Anti-pattern 4: Accumulating 100,000+ Events in a Stream

When a single Aggregate stream accumulates over 100,000 events, loading time exceeds several seconds. Snapshots can mitigate this, but the root cause is poorly designed Aggregate boundaries. Consider splitting the Aggregate into smaller units or reviewing the periodic event generation pattern.

Event Sourcing vs Traditional CRUD Decision Criteria

Finally, here is a comparison table for reference when deciding whether to adopt event sourcing.

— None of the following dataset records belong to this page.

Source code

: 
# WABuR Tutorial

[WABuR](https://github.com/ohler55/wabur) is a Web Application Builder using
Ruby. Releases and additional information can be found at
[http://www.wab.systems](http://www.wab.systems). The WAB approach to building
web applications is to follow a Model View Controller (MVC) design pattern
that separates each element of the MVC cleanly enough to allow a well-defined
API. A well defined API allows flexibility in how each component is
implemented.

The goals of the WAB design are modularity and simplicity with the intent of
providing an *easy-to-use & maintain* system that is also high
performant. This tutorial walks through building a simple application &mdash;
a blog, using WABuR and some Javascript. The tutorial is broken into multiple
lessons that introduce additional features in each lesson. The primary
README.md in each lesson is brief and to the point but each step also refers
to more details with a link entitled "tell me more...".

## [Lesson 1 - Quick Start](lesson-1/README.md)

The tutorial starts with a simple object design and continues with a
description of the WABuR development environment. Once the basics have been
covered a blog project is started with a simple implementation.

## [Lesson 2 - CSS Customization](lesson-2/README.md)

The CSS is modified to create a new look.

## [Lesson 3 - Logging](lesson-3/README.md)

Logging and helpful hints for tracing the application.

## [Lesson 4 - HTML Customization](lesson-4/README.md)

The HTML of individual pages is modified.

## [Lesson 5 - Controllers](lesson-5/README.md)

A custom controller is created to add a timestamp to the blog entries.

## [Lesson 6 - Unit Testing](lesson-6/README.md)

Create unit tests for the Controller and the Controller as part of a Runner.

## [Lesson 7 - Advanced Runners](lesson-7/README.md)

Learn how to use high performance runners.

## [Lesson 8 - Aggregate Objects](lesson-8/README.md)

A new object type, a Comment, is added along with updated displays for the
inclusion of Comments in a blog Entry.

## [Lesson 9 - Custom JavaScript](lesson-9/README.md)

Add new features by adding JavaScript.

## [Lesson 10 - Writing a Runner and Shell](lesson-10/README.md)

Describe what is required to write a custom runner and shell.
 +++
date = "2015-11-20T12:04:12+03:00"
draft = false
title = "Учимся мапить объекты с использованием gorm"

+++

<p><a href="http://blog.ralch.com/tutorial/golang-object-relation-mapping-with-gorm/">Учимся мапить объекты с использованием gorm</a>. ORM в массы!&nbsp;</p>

Criteria	Traditional CRUD	Event Sourcing
Current state querying	Simple (direct read)	Complex (event replay or projection)
Change history tracking	Requires separate audit logs	Automatically captured (events are history)
Schema changes	ALTER TABLE migration	Event versioning + Upcasting
Debugging	Only current state available	Full history replay for root cause analysis
Data consistency	ACID transactions	Aggregate-level consistency + eventual consistency
Storage space	Only current state stored	All events accumulated (higher storage cost)
Read performance	Sufficient with index optimization	Projection design required
Initial development speed	Fast	Slow (learning curve, infrastructure setup)
Complex domain adaptability	Limited as domain complexity grows	Extensibility through event-centric modeling
Team skill requirements	General	DDD and event modeling experience required

Event sourcing is an excellent choice for domains where change history itself has business value, such as financial transactions, logistics tracking, medical records, and collaboration tools. For other cases, it is more practical to maintain traditional CRUD and add audit logs only where needed.

Summary

Event sourcing and CQRS are powerful but complex patterns. To successfully adopt them, remember the following:

Invest the most time in event schema design. Events persist forever.
Projections must be implemented idempotently. Event replay must be safe for operations to be possible.
Snapshots are a performance optimization tool, not a required architectural component. Introduce them when needed.
Establish event versioning strategies early in the project. Adding them later is painful.
Do not apply to every domain. Apply selectively to core domains only.